Clôtho I
"Si vous avez des larmes, préparez-vous à les verser."
(W. Shakespeare - Jules César)
"Si vous avez des larmes, préparez-vous à les verser."
(W. Shakespeare - Jules César)
Son casque de cheveux blond clair virevoltait autour de son minois enjôleur, ses pieds nus caressaient l'herbe encore humide, sa robe blanche tourbillonnait, pâle tempête de tissu transparent. Leurs mains s'enlaçaient puis se fuyaient, leurs corps se percutaient, s'entrechoquaient, se berçaient.
"Demain aussi sera paisible, n'est-ce pas ?"
Irène s'était arrêtée net et l'avait fixée gravement, de ses prunelles d'un bleu délavé. Les temps étaient déjà difficiles. C'était en un jour oublié. Mais déjà les complications se faisaient ressentir et le sang s'était répandu sur les terres d'Atreia. La monstruosité gagnait en puissance et rongeait toute sérénité.

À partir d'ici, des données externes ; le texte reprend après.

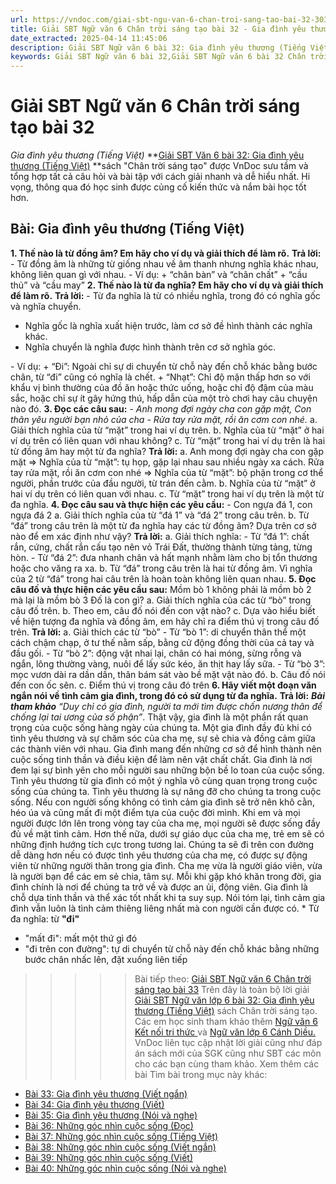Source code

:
 ```yaml
---
url: https://vndoc.com/giai-sbt-ngu-van-6-chan-troi-sang-tao-bai-32-303877
title: Giải SBT Ngữ văn 6 Chân trời sáng tạo bài 32 - Gia đình yêu thương (Tiếng Việt) - VnDoc.com
date_extracted: 2025-04-14 11:45:06
description: Giải SBT Ngữ văn 6 bài 32: Gia đình yêu thương (Tiếng Việt) sách Chân trời sáng tạo với cuộc sống có đáp án chi tiết cho các bạn cùng tham khảo.
keywords: Giải SBT Ngữ văn 6 bài 32,Giải SBT Ngữ văn 6 bài 32 Chân trời sáng tạo,Giải sách bài tập Ngữ văn CTST lớp 6,Ngữ văn lớp 6 Chân trời sáng tạo,giải bài tập ngữ văn lớp 6,bài Gia đình yêu thương (Tiếng Việt)
---
```


# Giải SBT Ngữ văn 6 Chân trời sáng tạo bài 32
 _Gia đình yêu thương \(Tiếng Việt\)_
**[Giải SBT Văn 6 bài 32: Gia đình yêu thương \(Tiếng Việt\)](<https://vndoc.com/giai-sbt-ngu-van-6-chan-troi-sang-tao-bai-32-303877>) **sách "Chân trời sáng tạo" được VnDoc sưu tầm và tổng hợp tất cả câu hỏi và bài tập với cách giải nhanh và dễ hiểu nhất. Hi vọng, thông qua đó học sinh được củng cố kiến thức và nắm bài học tốt hơn.
## Bài: Gia đình yêu thương \(Tiếng Việt\)
**1\. Thế nào là từ đồng âm? Em hãy cho ví dụ và giải thích để làm rõ.**
**Trả lời:**
\- Từ đồng âm là những từ giống nhau về âm thanh nhưng nghĩa khác nhau, không liên quan gì với nhau.
\- Ví dụ:
\+ “chân bàn” và “chân chất”
\+ “cầu thủ” và “cầu may”
**2\. Thế nào là từ đa nghĩa? Em hãy cho ví dụ và giải thích để làm rõ.**
**Trả lời:**
\- Từ đa nghĩa là từ có nhiều nghĩa, trong đó có nghĩa gốc và nghĩa chuyển.
  * Nghĩa gốc là nghĩa xuất hiện trước, làm cơ sở đề hình thành các nghĩa khác.
  * Nghĩa chuyển là nghĩa được hình thành trên cơ sở nghĩa góc.

\- Ví dụ:
\+ “Đi”: Ngoài chỉ sự di chuyển từ chỗ này đến chỗ khác bằng bước chân, từ “đi” cũng có nghĩa là chết.
\+ “Nhạt”: Chỉ độ mặn thấp hơn so với khẩu vị bình thường của đồ ăn hoặc thức uống, hoặc chỉ độ đậm của màu sắc, hoặc chỉ sự ít gây hứng thú, hấp dẫn của một trò chơi hay câu chuyện nào đó.
**3\. Đọc các câu sau:**
_\- Anh mong đợi ngày cha con gặp mặt,_
_Con thân yêu người bạn nhỏ của cha_
 _\- Rửa tay rửa mặt, rồi ăn cơm con nhé._
a. Giải thích nghĩa của từ “mặt” trong hai ví dụ trên.
b. Nghĩa của từ “mặt” ở hai ví dụ trên có liên quan với nhau không?
c. Từ “mặt” trong hai ví dụ trên là hai từ đồng âm hay một từ đa nghĩa?
**Trả lời:**
a. Anh mong đợi ngày cha con gặp mặt
=> Nghĩa của từ “mặt”: tụ họp, gặp lại nhau sau nhiều ngày xa cách.
Rửa tay rửa mặt, rồi ăn cơm con nhé
=> Nghĩa của từ “mặt”: bộ phận trong cơ thể người, phần trước của đầu người, từ trán đến cằm.
b. Nghĩa của từ “mặt” ở hai ví dụ trên có liên quan với nhau.
c. Từ “mặt” trong hai ví dụ trên là một từ đa nghĩa.
**4\. Đọc câu sau và thực hiện các yêu cầu:**
\- Con ngựa đá 1, con ngựa đá 2
a. Giải thích nghĩa của từ “đá 1” và “đá 2” trong câu trên.
b. Từ “đá” trong câu trên là một từ đa nghĩa hay các từ đồng âm? Dựa trên cơ sở nào để em xác định như vậy?
**Trả lời:**
a. Giải thích nghĩa:
\- Từ “đá 1”: chất rắn, cứng, chất rắn cấu tạo nên vỏ Trái Đất, thường thành từng tảng, từng hòn.
\- Từ “đá 2”: đưa nhanh chân và hất mạnh nhằm làm cho bị tổn thương hoặc cho văng ra xa.
b. Từ “đá” trong câu trên là hai từ đồng âm. Vì nghĩa của 2 từ “đá” trong hai câu trên là hoàn toàn không liên quan nhau.
**5\. Đọc câu đố và thực hiện các yêu cầu sau:**
Mồm bò 1 không phải là mồm bò 2 mà lại là mồm bò 3
Đố là con gì?
a. Giải thích nghĩa của các từ “bò” trong câu đố trên.
b. Theo em, câu đố nói đến con vật nào?
c. Dựa vào hiểu biết về hiện tượng đa nghĩa và đồng âm, em hãy chỉ ra điểm thú vị trong câu đố trên.
**Trả lời:**
a. Giải thích các từ “bò”
\- Từ “bò 1”: di chuyển thân thể một cách chậm chạp, ở tư thế nằm sấp, bằng cử động đồng thời của cả tay và đầu gối.
\- Từ “bò 2”: động vật nhai lại, chân có hai móng, sừng rỗng và ngắn, lông thường vàng, nuôi để lấy sức kéo, ăn thịt hay lấy sữa.
\- Từ “bò 3”: mọc vươn dài ra dần dần, thân bám sát vào bề mặt vật nào đó.
b. Câu đố nói đến con ốc sên.
c. Điểm thú vị trong câu đó trên
**6\. Hãy viết một đoạn văn ngắn nói về tình cảm gia đình, trong đó có sử dụng từ đa nghĩa.**
**Trả lời:**
_**Bài tham khảo**_
 _“Duy chỉ có gia đình, người ta mới tìm được chốn nương thân để chống lại tai ương của số phận”_. Thật vậy, gia đình là một phần rất quan trọng của cuộc sống hàng ngày của chúng ta. Một gia đình đầy đủ khi có tình yêu thương và sự chăm sóc của cha mẹ, sự sẻ chia và đồng cảm giữa các thành viên với nhau. Gia đình mang đến những cơ sở để hình thành nên cuộc sống tinh thần và điều kiện để làm nên vật chất chất. Gia đình là nơi đem lại sự bình yên cho mỗi người sau những bộn bề lo toan của cuộc sống. Tình yêu thương từ gia đình có một ý nghĩa vô cùng quan trọng trong cuộc sống của chúng ta. Tình yêu thương là sự nâng đỡ cho chúng ta trong cuộc sống. Nếu con người sống không có tình cảm gia đình sẽ trở nên khô cằn, héo úa và cũng mất đi một điểm tựa của cuộc đời mình. Khi em và mọi người được lớn lên trong vòng tay của cha mẹ, mọi người sẽ được sống đầy đủ về mặt tình cảm. Hơn thế nữa, dưới sự giáo dục của cha mẹ, trẻ em sẽ có những định hướng tích cực trong tương lai. Chúng ta sẽ đi trên con đường dễ dàng hơn nếu có được tình yêu thương của cha mẹ, có được sự động viên từ những người thân trong gia đình. Cha mẹ vừa là người giáo viên, vừa là người bạn để các em sẻ chia, tâm sự. Mỗi khi gặp khó khăn trong đời, gia đình chính là nơi để chúng ta trở về và được an ủi, động viên. Gia đình là chỗ dựa tinh thần và thể xác tốt nhất khi ta suy sụp. Nói tóm lại, tình cảm gia đình vẫn luôn là tình cảm thiêng liêng nhất mà con người cần được có.
\* Từ đa nghĩa: từ **"đi"**
  * "mất đi": mất một thứ gì đó
  * "đi trên con đường": tự di chuyển từ chỗ này đến chỗ khác bằng những bước chân nhấc lên, đặt xuống liên tiếp

>>>>> Bài tiếp theo: [Giải SBT Ngữ văn 6 Chân trời sáng tạo bài 33](<https://vndoc.com/giai-sbt-ngu-van-6-chan-troi-sang-tao-bai-33-303878>)
Trên đây là toàn bộ lời giải [Giải SBT Ngữ văn lớp 6 bài 32: Gia đình yêu thương \(Tiếng Việt\)](<https://vndoc.com/giai-sbt-ngu-van-6-chan-troi-sang-tao-bai-32-303877>) sách Chân trời sáng tạo. Các em học sinh tham khảo thêm [Ngữ văn 6 Kết nối tri thức ](<https://vndoc.com/mon-ngu-van-lop6>)và [Ngữ văn lớp 6 Cánh Diều.](<https://vndoc.com/ngu-van-6-sach-canh-dieu>) VnDoc liên tục cập nhật lời giải cũng như đáp án sách mới của SGK cũng như SBT các môn cho các bạn cùng tham khảo.
Xem thêm các bài Tìm bài trong mục này khác:
  * [Bài 33: Gia đình yêu thương \(Viết ngắn\)](</giai-sbt-ngu-van-6-chan-troi-sang-tao-bai-33-303878>)
  * [Bài 34: Gia đình yêu thương \(Viết\)](</giai-sbt-ngu-van-6-chan-troi-sang-tao-bai-34-303879>)
  * [Bài 35: Gia đình yêu thương \(Nói và nghe\)](</giai-sbt-ngu-van-6-chan-troi-sang-tao-bai-35-303881>)
  * [Bài 36: Những góc nhìn cuộc sống \(Đọc\)](</giai-sbt-ngu-van-6-chan-troi-sang-tao-bai-36-303883>)
  * [Bài 37: Những góc nhìn cuộc sống \(Tiếng Việt\)](</giai-sbt-ngu-van-6-chan-troi-sang-tao-bai-37-303884>)
  * [Bài 38: Những góc nhìn cuộc sống \(Viết ngắn\)](</giai-sbt-ngu-van-6-chan-troi-sang-tao-bai-38-303887>)
  * [Bài 39: Những góc nhìn cuộc sống \(Viết\)](</giai-sbt-ngu-van-6-chan-troi-sang-tao-bai-39-303894>)
  * [Bài 40: Những góc nhìn cuộc sống \(Nói và nghe\)](</giai-sbt-ngu-van-6-chan-troi-sang-tao-bai-40-303895>)

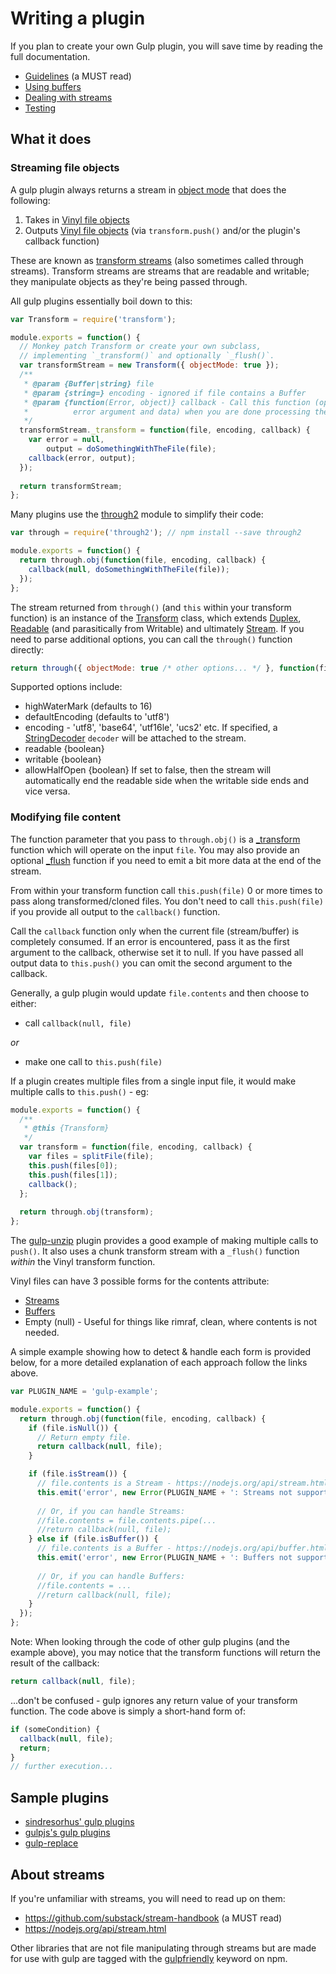 # Writing a plugin

If you plan to create your own Gulp plugin, you will save time by reading the 
full documentation.

* [Guidelines](guidelines.md) (a MUST read)
* [Using buffers](using-buffers.md)
* [Dealing with streams](dealing-with-streams.md)
* [Testing](testing.md)

## What it does

### Streaming file objects

A gulp plugin always returns a stream in 
[object mode](https://nodejs.org/api/stream.html#stream_object_mode) that does 
the following:

1. Takes in [Vinyl file objects](https://github.com/gulpjs/vinyl)
2. Outputs [Vinyl file objects](https://github.com/gulpjs/vinyl) (via 
   `transform.push()` and/or the plugin's callback function) 

These are known as 
[transform streams](https://nodejs.org/api/stream.html#stream_class_stream_transform) 
(also sometimes called through streams). Transform streams are streams that are 
readable and writable; they manipulate objects as they're being passed through.

All gulp plugins essentially boil down to this:

```javascript
var Transform = require('transform');

module.exports = function() {
  // Monkey patch Transform or create your own subclass, 
  // implementing `_transform()` and optionally `_flush()`.
  var transformStream = new Transform({ objectMode: true });
  /**
   * @param {Buffer|string} file
   * @param {string=} encoding - ignored if file contains a Buffer
   * @param {function(Error, object)} callback - Call this function (optionally with an 
   *          error argument and data) when you are done processing the supplied chunk.
   */
  transformStream._transform = function(file, encoding, callback) {
    var error = null, 
        output = doSomethingWithTheFile(file);
    callback(error, output);
  });
  
  return transformStream;
};
```

Many plugins use the [through2](https://github.com/rvagg/through2) module to 
simplify their code:

```javascript
var through = require('through2'); // npm install --save through2

module.exports = function() {
  return through.obj(function(file, encoding, callback) {
    callback(null, doSomethingWithTheFile(file));
  });
};
```

The stream returned from `through()` (and `this` within your transform function) 
is an instance of the 
[Transform](https://github.com/nodejs/readable-stream/blob/master/lib/_stream_transform.js)
class, which extends 
[Duplex](https://github.com/nodejs/readable-stream/blob/master/lib/_stream_duplex.js),
[Readable](https://github.com/nodejs/readable-stream/blob/master/lib/_stream_readable.js)
(and parasitically from Writable) and ultimately 
[Stream](https://nodejs.org/api/stream.html). If you need to parse additional 
options, you can call the `through()` function directly:

```javascript
return through({ objectMode: true /* other options... */ }, function(file, encoding, callback) { ...
```
 
Supported options include:

* highWaterMark (defaults to 16)
* defaultEncoding (defaults to 'utf8')
* encoding - 'utf8', 'base64', 'utf16le', 'ucs2' etc. If specified, a 
  [StringDecoder](https://nodejs.org/api/string_decoder.html) 
  `decoder` will be attached to the stream.
* readable {boolean}
* writable {boolean}
* allowHalfOpen {boolean} If set to false, then the stream will automatically 
  end the readable side when the writable side ends and vice versa.

### Modifying file content

The function parameter that you pass to `through.obj()` is a 
[\_transform](https://nodejs.org/api/stream.html#stream_transform_transform_chunk_encoding_callback)
function which will operate on the input `file`.  You may also provide an optional 
[\_flush](https://nodejs.org/api/stream.html#stream_transform_flush_callback)
function if you need to emit a bit more data at the end of the stream.

From within your transform function call `this.push(file)` 0 or more times to 
pass along transformed/cloned files. You don't need to call `this.push(file)` 
if you provide all output to the `callback()` function.

Call the `callback` function only when the current file (stream/buffer) is 
completely consumed. If an error is encountered, pass it as the first argument 
to the callback, otherwise set it to null. If you have passed all output data to 
`this.push()` you can omit the second argument to the callback.

Generally, a gulp plugin would update `file.contents` and then choose to either:

* call `callback(null, file)` 

_or_ 

* make one call to `this.push(file)`
 
If a plugin creates multiple files from a single input file, it would make 
multiple calls to `this.push()` - eg:

```javascript
module.exports = function() {
  /**
   * @this {Transform}
   */
  var transform = function(file, encoding, callback) {
    var files = splitFile(file);
    this.push(files[0]);
    this.push(files[1]);                              
    callback();
  }; 
   
  return through.obj(transform);
};
```

The [gulp-unzip](https://github.com/terrierscript/gulp-unzip/blob/master/index.js) 
plugin provides a good example of making multiple calls to `push()`. It also 
uses a chunk transform stream with a `_flush()` function _within_ the Vinyl 
transform function.

Vinyl files can have 3 possible forms for the contents attribute:

* [Streams](dealing-with-streams.md)
* [Buffers](using-buffers.md)
* Empty (null) - Useful for things like rimraf, clean, where contents is not 
  needed.

A simple example showing how to detect & handle each form is provided below, for 
a more detailed explanation of each approach follow the links above.

```javascript
var PLUGIN_NAME = 'gulp-example';

module.exports = function() {
  return through.obj(function(file, encoding, callback) {
    if (file.isNull()) {
      // Return empty file.
      return callback(null, file);
    }

    if (file.isStream()) {
      // file.contents is a Stream - https://nodejs.org/api/stream.html
      this.emit('error', new Error(PLUGIN_NAME + ': Streams not supported!'));
      
      // Or, if you can handle Streams:
      //file.contents = file.contents.pipe(...
      //return callback(null, file);
    } else if (file.isBuffer()) {
      // file.contents is a Buffer - https://nodejs.org/api/buffer.html
      this.emit('error', new Error(PLUGIN_NAME + ': Buffers not supported!'));
  
      // Or, if you can handle Buffers:
      //file.contents = ...
      //return callback(null, file);
    }
  });
};
```

Note: When looking through the code of other gulp plugins (and the example 
above), you may notice that the transform functions will return the result of 
the callback:

```javascript
return callback(null, file);
```

...don't be confused - gulp ignores any return value of your transform function. 
The code above is simply a short-hand form of:

```javascript
if (someCondition) {
  callback(null, file);
  return;
}
// further execution...
```

## Sample plugins

* [sindresorhus' gulp plugins](https://github.com/search?q=%40sindresorhus+gulp-)
* [gulpjs's gulp plugins](https://github.com/search?q=%40gulpjs+gulp-)
* [gulp-replace](https://github.com/lazd/gulp-replace)


## About streams

If you're unfamiliar with streams, you will need to read up on them:

* https://github.com/substack/stream-handbook (a MUST read)
* https://nodejs.org/api/stream.html

Other libraries that are not file manipulating through streams but are made for 
use with gulp are tagged with the 
[gulpfriendly](https://www.npmjs.com/search?q=keywords:gulpfriendly) keyword on 
npm.
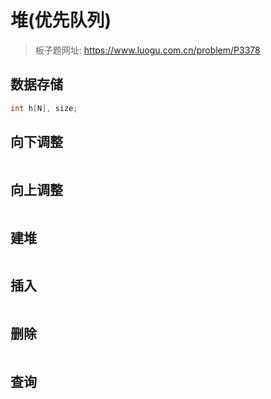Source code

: # 堆(优先队列)

> 板子题网址: https://www.luogu.com.cn/problem/P3378

## 数据存储

```cpp
int h[N], size;
```

## 向下调整
```cpp

```

## 向上调整
```cpp

```

## 建堆
```cpp

```

## 插入
```cpp

```

## 删除
```cpp

```

## 查询
```cpp

```
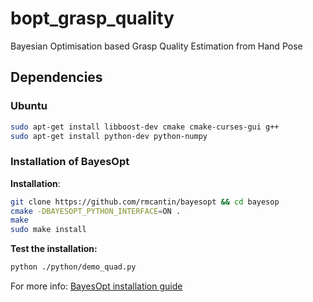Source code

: # bopt_grasp_quality
Bayesian Optimisation based Grasp Quality Estimation from Hand Pose



## Dependencies


### Ubuntu 

```bash
sudo apt-get install libboost-dev cmake cmake-curses-gui g++
sudo apt-get install python-dev python-numpy
```

### Installation of BayesOpt

**Installation**:
```bash
git clone https://github.com/rmcantin/bayesopt && cd bayesop
cmake -DBAYESOPT_PYTHON_INTERFACE=ON . 
make
sudo make install
```
**Test the installation:**
```bash
python ./python/demo_quad.py
```

For more info: [BayesOpt installation guide](https://rmcantin.bitbucket.io/html/install.html "BayesOpt Installation Guide")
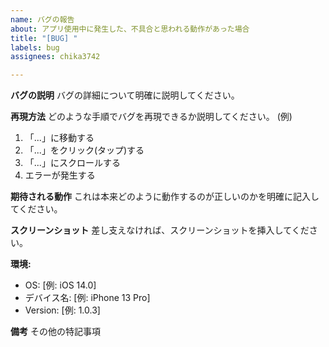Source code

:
 ```yaml
---
name: バグの報告
about: アプリ使用中に発生した、不具合と思われる動作があった場合
title: "[BUG] "
labels: bug
assignees: chika3742

---
```


**バグの説明**
バグの詳細について明確に説明してください。

**再現方法**
どのような手順でバグを再現できるか説明してください。
(例)
1. 「...」に移動する
2. 「...」をクリック(タップ)する
3. 「...」にスクロールする
4. エラーが発生する

**期待される動作**
これは本来どのように動作するのが正しいのかを明確に記入してください。

**スクリーンショット**
差し支えなければ、スクリーンショットを挿入してください。

**環境:**
 - OS: [例: iOS 14.0]
- デバイス名: [例: iPhone 13 Pro]
 - Version: [例: 1.0.3]

**備考**
その他の特記事項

"Les drakens...", avait-elle simplement répondu.
Savait-elle ? Clôtho la saisit par les épaules, unissant leur regard en un échange intense. Elle éprouva en un choc terrible toute l'angoisse qui submergeait les iris céruléens d'Irène. Elles ignoraient que ces deux mots allaient signer leur séparation définitive, la perte de l'une et la damnation de l'autre. Clôtho risqua un sourire apaisant.
"Ce n'est qu'un mal passager. Aion veille. Il n'y a rien à craindre..."
Elle regardait l'exquise figure que lui renvoyait le miroir, l'éclat d'une lumière écarlate dans ses prunelles, dans les mèches éparses de sa chevelure, sur la chair blafarde de sa gorge. Qu'elle souhaitait les chasser, ces souvenirs obsédants, ces mouvements inondés de clarté, ces parfums retentissants, ces sensations onctueuses... Et ce visage. Elle la voyait là, dans le miroir, face à elle. Elle lui souriait, d'une risette parfaite et lui tendait la main avec tendresse.
La courtisane leva sa blanche menotte et l'écrasa brutalement contre la malheureuse psyché, qui bascula vers l'arrière et se brisa dans sa chute.